Continuano con Dance of the Clairvoyants e Who Ever Said, brani dell’ultimo album. Gigaton è stato accolto dalla critica come un progetto nato per essere diverso dai precedenti, ed è vero. La sperimentazione c’è e si sente soprattutto in D.O.C., con i riff funk e la ritmica spezzata della batteria. C’è tanta critica al presente che stiamo vivendo: Eddie Vedder lo rende piuttosto chiaro successivamente, parlando della situazione governativa americana e russa.
Si procede con Whishlist, Not For You, Given to Fly, MFC, Amongst the Waves e finalmente si arriva ai grandi successi: Jeremy, Black, Go, Porch. È questo il momento che tutti aspettavamo. Eddie ne approfitta per riprendere fiato, e in un paio di occasioni lascia che la folla intoni quei ritornelli che hanno fatto la storia del grunge. I musicisti interagiscono con il pubblico, lanciano plettri, tamburelli, parlano con qualcuno, ritirano regali e li stendono in bella vista sul palco.

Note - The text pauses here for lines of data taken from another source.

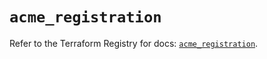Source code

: # `acme_registration`

Refer to the Terraform Registry for docs: [`acme_registration`](https://registry.terraform.io/providers/vancluever/acme/2.28.2/docs/resources/registration).
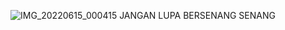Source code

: ![IMG_20220615_000415](https://user-images.githubusercontent.com/104694887/173635621-42cfe974-536f-4b61-bac0-65f3556c6cdb.jpg)
JANGAN LUPA BERSENANG SENANG
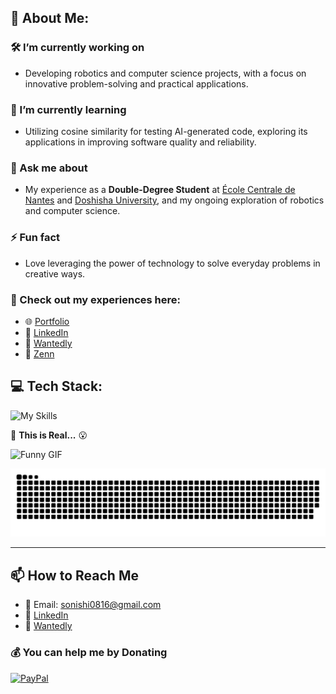 ## 💫 About Me:

### 🛠 I’m currently working on

- Developing robotics and computer science projects, with a focus on innovative problem-solving and practical applications.

### 🌱 I’m currently learning

- Utilizing cosine similarity for testing AI-generated code, exploring its applications in improving software quality and reliability.

### 🧩 Ask me about

- My experience as a **Double-Degree Student** at [École Centrale de Nantes](https://www.ec-nantes.fr/english-version) and [Doshisha University](https://www.doshisha.ac.jp/en/), and my ongoing exploration of robotics and computer science.

### ⚡ Fun fact

- Love leveraging the power of technology to solve everyday problems in creative ways.

### 🔗 Check out my experiences here:

- 🌐 [Portfolio](https://so-onishi.vercel.app/)
- 🍻 [LinkedIn](https://www.linkedin.com/in/so-onishi/)
- 📱 [Wantedly](https://www.wantedly.com/id/so_onishi/)
- 📝 [Zenn](https://zenn.dev/os515)

## 💻 Tech Stack:

![My Skills](https://skillicons.dev/icons?i=html,css,javascript,py,c,cpp,ros,react,vue,aws,linux,github&theme=light)

<!-- if 並べたい場合 最後の行に &perline=6 を追加 -->

🙊 **This is Real...** 😮

![Funny GIF](https://media.giphy.com/media/0lGd2OXXHe4tFhb7Wh/giphy.gif)

<picture>
  <source media="(prefers-color-scheme: dark)" srcset="https://raw.githubusercontent.com/soso0024/soso0024/output/github-snake-dark.svg" />
  <source media="(prefers-color-scheme: light)" srcset="https://raw.githubusercontent.com/soso0024/soso0024/output/github-snake.svg" />
  <img alt="github-snake" src="https://raw.githubusercontent.com/soso0024/soso0024/output/github-snake.svg" />
</picture>

---

## 📫 How to Reach Me

- 📧 Email: [sonishi0816@gmail.com](mailto:sonishi0816@gmail.com)
- 🍻 [LinkedIn](https://www.linkedin.com/in/so-onishi/)
- 📱 [Wantedly](https://www.wantedly.com/id/so_onishi/)

### 💰 You can help me by Donating

[![PayPal](https://img.shields.io/badge/PayPal-00457C?style=for-the-badge&logo=paypal&logoColor=white)](https://paypal.me/SoOnishi)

Arriva il momento di uscire di scena per cinque minuti di pausa, lasciando la folla a evocare “Pearl Jam!” quasi fosse un incantesimo. Ed ecco che tornano sul palco per suonare Alive e Baba O’Riley, cover degli Who – band che Eddie Vedder idolatra fin dall’adolescenza. Un finale coi fiocchi: lo schermo dietro la band si riempie dei volti del pubblico, persone gioiose con le braccia alzate che stringono bandiere di diversi paesi, la prova che la musica unisce e arricchisce.

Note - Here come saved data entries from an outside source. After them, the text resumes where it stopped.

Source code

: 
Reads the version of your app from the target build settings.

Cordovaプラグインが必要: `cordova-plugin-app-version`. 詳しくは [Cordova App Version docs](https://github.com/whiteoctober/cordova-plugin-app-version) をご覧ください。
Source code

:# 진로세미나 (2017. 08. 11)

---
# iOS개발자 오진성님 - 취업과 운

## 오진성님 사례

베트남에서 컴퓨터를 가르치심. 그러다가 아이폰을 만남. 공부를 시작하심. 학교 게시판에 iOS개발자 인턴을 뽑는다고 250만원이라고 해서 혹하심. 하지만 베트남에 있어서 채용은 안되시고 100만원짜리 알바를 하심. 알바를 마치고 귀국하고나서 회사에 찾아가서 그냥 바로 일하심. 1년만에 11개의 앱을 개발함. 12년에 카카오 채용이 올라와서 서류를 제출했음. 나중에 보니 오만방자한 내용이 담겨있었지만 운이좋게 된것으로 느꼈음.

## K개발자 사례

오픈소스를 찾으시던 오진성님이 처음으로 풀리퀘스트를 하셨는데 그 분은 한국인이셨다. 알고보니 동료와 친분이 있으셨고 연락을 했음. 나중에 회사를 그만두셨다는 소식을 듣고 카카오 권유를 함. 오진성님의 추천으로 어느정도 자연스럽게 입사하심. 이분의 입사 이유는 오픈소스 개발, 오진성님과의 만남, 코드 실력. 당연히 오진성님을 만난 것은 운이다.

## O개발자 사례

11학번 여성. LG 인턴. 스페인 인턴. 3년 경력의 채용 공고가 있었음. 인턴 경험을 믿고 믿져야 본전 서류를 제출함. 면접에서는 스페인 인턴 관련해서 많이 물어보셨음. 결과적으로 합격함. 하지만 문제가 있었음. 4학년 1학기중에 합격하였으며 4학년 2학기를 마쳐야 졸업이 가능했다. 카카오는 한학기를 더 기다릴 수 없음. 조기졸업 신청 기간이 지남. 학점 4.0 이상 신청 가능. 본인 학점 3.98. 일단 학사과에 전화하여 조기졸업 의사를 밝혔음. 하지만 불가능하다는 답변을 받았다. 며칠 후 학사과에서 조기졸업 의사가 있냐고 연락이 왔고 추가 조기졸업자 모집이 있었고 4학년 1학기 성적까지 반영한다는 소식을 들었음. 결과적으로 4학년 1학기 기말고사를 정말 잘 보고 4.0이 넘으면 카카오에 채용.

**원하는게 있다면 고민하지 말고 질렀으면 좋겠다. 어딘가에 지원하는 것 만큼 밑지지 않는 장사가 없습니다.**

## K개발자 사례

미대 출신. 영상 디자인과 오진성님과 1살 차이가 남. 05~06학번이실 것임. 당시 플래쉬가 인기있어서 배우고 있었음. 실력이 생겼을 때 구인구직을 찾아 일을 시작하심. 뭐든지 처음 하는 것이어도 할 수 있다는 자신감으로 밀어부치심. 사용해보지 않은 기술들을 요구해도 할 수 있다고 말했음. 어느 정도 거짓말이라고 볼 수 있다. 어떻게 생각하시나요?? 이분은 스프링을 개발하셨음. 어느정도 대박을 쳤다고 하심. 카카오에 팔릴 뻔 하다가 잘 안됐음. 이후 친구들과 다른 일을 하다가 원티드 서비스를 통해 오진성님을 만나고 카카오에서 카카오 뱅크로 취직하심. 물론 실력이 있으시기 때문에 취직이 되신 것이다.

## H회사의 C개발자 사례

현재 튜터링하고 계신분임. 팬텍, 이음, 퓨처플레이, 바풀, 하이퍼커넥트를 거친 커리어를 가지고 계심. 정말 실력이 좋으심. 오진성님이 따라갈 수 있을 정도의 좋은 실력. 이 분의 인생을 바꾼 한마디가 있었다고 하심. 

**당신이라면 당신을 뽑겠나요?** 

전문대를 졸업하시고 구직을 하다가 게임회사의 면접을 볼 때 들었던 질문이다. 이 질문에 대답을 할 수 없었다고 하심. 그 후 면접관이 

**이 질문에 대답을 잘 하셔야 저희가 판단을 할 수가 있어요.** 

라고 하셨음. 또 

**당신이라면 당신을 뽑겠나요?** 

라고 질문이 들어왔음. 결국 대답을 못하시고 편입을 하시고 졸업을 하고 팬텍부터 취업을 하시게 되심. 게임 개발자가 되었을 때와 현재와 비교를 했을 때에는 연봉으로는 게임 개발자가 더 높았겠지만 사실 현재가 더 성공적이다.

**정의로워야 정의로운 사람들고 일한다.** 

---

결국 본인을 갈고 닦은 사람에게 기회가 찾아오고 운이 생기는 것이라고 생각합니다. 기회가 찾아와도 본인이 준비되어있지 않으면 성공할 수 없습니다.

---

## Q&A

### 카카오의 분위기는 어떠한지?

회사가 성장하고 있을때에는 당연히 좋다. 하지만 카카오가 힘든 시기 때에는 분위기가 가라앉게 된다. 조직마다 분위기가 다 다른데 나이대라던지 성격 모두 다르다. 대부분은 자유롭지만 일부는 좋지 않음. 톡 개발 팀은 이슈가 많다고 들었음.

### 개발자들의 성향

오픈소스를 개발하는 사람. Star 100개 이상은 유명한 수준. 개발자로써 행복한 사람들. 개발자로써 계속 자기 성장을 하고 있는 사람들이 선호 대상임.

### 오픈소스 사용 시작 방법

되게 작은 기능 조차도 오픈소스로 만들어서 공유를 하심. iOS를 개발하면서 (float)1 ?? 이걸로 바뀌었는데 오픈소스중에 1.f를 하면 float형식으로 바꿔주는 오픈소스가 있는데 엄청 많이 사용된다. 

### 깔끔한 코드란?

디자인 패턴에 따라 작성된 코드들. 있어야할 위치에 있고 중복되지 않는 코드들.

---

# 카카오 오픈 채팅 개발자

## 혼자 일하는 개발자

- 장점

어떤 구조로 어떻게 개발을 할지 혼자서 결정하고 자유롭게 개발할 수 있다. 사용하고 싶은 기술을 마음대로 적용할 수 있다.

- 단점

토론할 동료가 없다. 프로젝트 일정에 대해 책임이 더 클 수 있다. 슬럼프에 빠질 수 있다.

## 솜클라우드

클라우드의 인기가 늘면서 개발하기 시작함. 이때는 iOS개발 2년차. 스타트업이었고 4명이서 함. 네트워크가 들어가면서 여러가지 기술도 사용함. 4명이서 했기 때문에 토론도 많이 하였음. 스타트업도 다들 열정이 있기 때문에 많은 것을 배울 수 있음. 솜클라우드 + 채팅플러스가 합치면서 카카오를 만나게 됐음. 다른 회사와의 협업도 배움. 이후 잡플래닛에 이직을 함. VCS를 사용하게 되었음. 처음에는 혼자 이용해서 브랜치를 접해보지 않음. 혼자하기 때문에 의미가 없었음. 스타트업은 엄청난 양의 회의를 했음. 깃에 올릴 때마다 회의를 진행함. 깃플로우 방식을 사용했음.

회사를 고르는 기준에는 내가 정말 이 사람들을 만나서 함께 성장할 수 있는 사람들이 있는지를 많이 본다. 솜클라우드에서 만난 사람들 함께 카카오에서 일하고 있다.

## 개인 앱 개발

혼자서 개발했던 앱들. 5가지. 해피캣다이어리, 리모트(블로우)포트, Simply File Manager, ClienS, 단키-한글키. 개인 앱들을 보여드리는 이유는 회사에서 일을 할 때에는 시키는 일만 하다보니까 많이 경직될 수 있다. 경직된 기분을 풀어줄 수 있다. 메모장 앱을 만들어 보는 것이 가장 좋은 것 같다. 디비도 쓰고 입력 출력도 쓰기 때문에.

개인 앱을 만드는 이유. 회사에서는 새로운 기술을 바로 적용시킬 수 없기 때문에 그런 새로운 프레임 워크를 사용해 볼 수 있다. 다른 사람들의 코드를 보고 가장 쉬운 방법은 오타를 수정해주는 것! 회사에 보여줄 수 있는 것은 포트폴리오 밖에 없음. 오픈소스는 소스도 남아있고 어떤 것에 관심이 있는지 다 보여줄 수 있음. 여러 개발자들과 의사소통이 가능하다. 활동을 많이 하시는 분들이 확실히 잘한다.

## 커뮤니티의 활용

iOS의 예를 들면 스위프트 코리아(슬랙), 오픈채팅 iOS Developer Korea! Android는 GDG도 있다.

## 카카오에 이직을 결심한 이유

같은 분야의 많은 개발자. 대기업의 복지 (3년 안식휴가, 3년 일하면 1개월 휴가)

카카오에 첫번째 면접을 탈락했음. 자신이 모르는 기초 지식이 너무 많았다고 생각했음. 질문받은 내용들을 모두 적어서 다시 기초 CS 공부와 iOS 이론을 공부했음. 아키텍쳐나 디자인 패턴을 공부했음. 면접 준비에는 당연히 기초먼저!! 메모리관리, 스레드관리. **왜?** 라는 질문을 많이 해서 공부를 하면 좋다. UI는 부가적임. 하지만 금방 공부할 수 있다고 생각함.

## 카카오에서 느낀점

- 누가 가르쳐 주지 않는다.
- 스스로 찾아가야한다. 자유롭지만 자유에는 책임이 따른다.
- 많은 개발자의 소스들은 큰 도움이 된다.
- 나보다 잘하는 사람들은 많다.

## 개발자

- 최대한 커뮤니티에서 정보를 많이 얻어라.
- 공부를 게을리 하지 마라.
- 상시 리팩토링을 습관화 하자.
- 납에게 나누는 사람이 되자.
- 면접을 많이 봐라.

Non è mancata la circostanza che si verifica spesso ai loro concerti, e che ho visto solo in un’altra occasione, durante una performance dei Counterfeit: i Pearl Jam hanno fermato un’esibizione per aiutare un ragazzo in difficoltà nella folla. Solo dopo essersi accertati che stesse bene hanno ripreso il brano da dove l’avevano interrotto. Mi aspettavo che sarebbe accaduto: nel 2000 al Roskilde Festival, in Danimarca, nove persone morirono soffocate dalla folla proprio durante il loro concerto. La polizia danese ritenne la band responsabile, nonostante Eddie Vedder avesse interrotto l’esibizione e chiesto anche in quel caso di fare un passo indietro.
I Pearl Jam sono fatti così, prima gli altri e poi loro, prima i soprusi nel mondo e la politica disastrosa, prima la riflessione sul fatto che tutti noi, domenica, eravamo fortunati a condividere quel momento, perché il mondo fa schifo, è vero, ma possiamo ancora condividere qualcosa di bello. È questo che, più di tutto, mi piace dei Pearl Jam. Hanno sempre usato la musica come mezzo per comprendere il mondo, loro stessi, per aiutare le minoranze, dire la loro sulle ingiustizie (LINK). Sono le persone buone che mi fregano, quelle che non puntano sull’apparenza ma che cercano la verità. Le persone che ascoltano, che fanno domande, che non arrivano mai ma camminano sempre.
Questi sono gli artisti che mi piace seguire, non quelli che si mettono in mostra senza dire niente, non quelli che offrono solo immagini affascinanti, che si battono per cause condivise dall’opinione pubblica, che parlano di qualcosa solo perché sponsorizzati dalle aziende o perché è l’ultimo trend su Twitter. Non mi serve altra disonestà, altro vuoto. Sono circondata da abbastanza fumo, è già difficile vedere al di là. E se quel fumo dovesse diventare un muro non potrei più camminare, sarei bloccata. Non solo non arriverei più, non mi muoverei neanche. Allora sarebbe una vita anestetizzata, insensata, povera.